**Instructions for the task**
Below are lines of data; count those that contain "more" and give the total alone.

Saved entries:
Segment Open

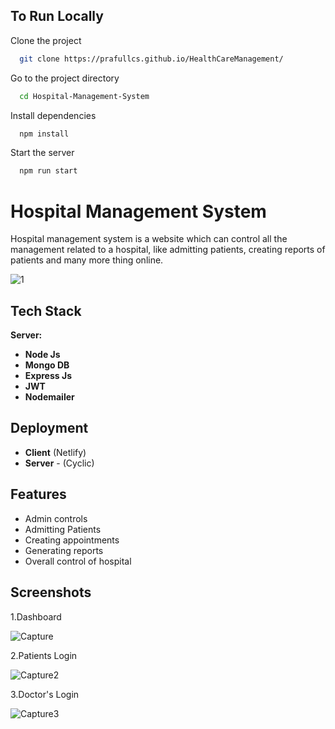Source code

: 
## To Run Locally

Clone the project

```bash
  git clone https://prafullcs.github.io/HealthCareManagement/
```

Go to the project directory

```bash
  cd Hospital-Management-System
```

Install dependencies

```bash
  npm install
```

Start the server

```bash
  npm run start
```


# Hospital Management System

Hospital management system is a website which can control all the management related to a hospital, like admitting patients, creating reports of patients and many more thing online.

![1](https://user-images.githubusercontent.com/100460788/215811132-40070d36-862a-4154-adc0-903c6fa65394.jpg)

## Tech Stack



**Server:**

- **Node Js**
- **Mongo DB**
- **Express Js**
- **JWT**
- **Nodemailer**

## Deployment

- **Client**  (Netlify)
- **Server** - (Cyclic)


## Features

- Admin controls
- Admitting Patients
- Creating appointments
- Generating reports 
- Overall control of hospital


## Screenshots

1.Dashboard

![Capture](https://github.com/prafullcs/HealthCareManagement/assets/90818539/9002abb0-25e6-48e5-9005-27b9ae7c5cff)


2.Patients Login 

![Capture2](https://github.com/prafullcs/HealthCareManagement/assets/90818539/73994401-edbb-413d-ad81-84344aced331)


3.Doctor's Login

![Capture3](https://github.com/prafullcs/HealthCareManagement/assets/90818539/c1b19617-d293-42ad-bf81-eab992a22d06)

Segment Closed
Segment Open

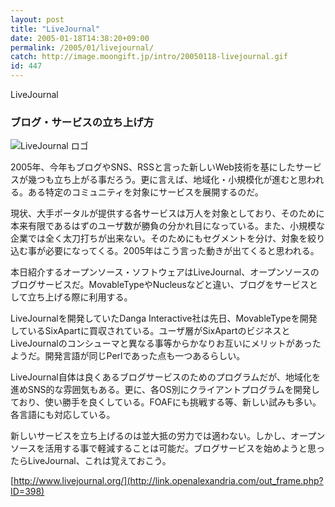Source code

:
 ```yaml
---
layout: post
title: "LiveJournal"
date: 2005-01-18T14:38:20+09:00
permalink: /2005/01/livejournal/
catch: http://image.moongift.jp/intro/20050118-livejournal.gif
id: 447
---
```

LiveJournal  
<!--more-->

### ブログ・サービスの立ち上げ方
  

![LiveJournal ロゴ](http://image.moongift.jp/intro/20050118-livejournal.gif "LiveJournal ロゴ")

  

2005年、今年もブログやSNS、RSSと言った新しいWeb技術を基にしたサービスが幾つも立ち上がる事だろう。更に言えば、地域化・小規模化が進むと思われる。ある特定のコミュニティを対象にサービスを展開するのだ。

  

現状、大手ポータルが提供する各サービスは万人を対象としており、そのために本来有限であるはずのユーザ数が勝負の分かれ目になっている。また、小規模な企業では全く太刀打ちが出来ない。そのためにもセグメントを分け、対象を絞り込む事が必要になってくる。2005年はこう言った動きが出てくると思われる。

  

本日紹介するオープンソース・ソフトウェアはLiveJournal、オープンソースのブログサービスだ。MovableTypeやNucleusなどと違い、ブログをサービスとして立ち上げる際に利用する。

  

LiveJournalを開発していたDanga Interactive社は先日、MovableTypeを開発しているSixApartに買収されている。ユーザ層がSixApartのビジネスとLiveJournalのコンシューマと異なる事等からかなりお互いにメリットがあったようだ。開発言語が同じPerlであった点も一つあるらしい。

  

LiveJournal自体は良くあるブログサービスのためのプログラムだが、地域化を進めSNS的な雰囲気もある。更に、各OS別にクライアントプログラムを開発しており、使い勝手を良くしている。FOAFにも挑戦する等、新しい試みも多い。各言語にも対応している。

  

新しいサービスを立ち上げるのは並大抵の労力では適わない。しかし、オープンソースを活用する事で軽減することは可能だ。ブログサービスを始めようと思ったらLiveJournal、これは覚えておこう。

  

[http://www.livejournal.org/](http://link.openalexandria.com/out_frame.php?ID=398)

Segment Closed

**Solution**
2